Ao contrário do Nelore, a fêmea Braford 1/2 sangue tem uma conformação corporal de posterior largo e pari com facilidade. Além disso, é boa produtora de leite e tem excelente aptidão materna. O Braford 1/2 resulta do cruzamento do Hereford, de procedência européia, com os zebuínos Brahman / Nelore. Esse choque de sangue produz um animal forte, rústico e dócil, cujas fêmeas são muito recomendadas como receptoras de embriões.

Origem do Nelore no Brasil

Nelore é o nome de um distrito da antiga Província de Madras, estado de Andra, na costa oriental da Índia. Foi dali que embarcaram para o Brasil os primeiros indivíduos dessa raça de zebuínos da espécie Bos Indicus.

Os primeiros registros de entrada dessa raça de gado no Brasil são de 1868, com a chegada de um casal de animais em Salvador, na Bahia, onde permaneceram no zoológico da cidade. O Nelore se expandiu lentamente, primeiro no Rio de Janeiro e na Bahia, depois em Minas Gerais e finalmente em São Paulo, onde foi introduzida pelos Rocha Miranda, entre outros criadores.

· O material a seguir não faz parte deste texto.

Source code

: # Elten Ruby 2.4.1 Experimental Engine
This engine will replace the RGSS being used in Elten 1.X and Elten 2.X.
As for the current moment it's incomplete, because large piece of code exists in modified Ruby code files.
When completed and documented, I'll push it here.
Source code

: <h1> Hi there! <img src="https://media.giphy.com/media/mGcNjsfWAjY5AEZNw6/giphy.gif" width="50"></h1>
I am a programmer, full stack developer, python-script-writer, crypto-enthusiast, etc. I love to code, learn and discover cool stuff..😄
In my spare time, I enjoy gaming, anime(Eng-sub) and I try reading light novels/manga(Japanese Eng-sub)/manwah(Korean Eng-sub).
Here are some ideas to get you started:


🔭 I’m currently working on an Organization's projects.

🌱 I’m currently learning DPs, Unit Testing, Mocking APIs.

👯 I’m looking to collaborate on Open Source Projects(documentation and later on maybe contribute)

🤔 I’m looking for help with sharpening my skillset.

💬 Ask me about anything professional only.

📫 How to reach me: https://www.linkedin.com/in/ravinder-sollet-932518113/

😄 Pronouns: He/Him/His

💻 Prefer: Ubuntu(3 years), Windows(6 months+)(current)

Registros da década de 40, do arquivo histórico da fazenda Paredão, no município de Oriente (SP), de propriedade dos selecionadores de Nelore PO, Nelson e Cláudia Piñeda, bons selecionadores da raça (ele, ex-diretor técnico da ABCZ)

Em 1938, quatro anos depois de os Rocha Miranda darem início à seleção do Nelore, é criado o Registro Genealógico e começam a ser definidas as características da raça. Hoje, grandes criadores exibem os registros genealógicos dos primeiros animais adquiridos para a formação de seus plantéis. Estima-se que, atualmente, o gado Nelore e anelorados representem 80% da força produtiva da indústria da carne no País. Mas a predominância dessa raça nem sempre foi um fato na história dos zebuínos no Brasil. Na verdade, dentre as raças indianas aqui introduzidas, a Nelore foi a última a despertar o interesse dos criadores brasileiros.


Foto publicada no Diário de São Paulo: reproduor Nelore, de propriedade de
Sergio da Rocha Miranda, em exposição na Água Branca (SP), em 1939

Isso se deve a um fato pitoresco. Os animais das outras raças indianas trazidas para o País, como a Gir, têm orelhas longas, bem ao contrário da Nelore. Quando das primeiras importações, esse era um aspecto morfológico fácil de ser verificado, e o mercado logo passou a reconhecer como de sangue indiano aqueles animais de orelhas pendentes ou semi-pendentes, diferentes dos taurinos. Naquela época, ao contrário do que se verifica hoje, quanto mais longas as orelhas, mais valorizados eram os animais.

As importações de 1930 e, em especial, as de 1960 e 1962, foram decisivas para o início do espantoso crescimento do rebanho Nelore no Brasil. A década de 60 coincide com a ampliação da fronteira agrícola e pecuária oeste do País, formada por grandes extensões de cerrados e viabilizada, agora, pela introdução das brachiárias.


Tourinhos Nelore PO, filhos dos mais renomados reprodutores, criados sempre à campo

Com o cultivo de novas variedades de brachiárias – uma vez que a inicial, brachiária decumbens, provocava a queda da pelagem e até mesmo a morte do Nelore –, está criado o ambiente adequado para que a raça prospere em terras brasileiras. Seu comportamento de gado andejo, com forte instinto de defesa própria e da cria, cuja fêmea pari regular e naturalmente bezerros medianos, saudáveis e que se locomovem com agilidade logo ao nascer, determinam o grande crescimento do rebanho Nelore no Brasil.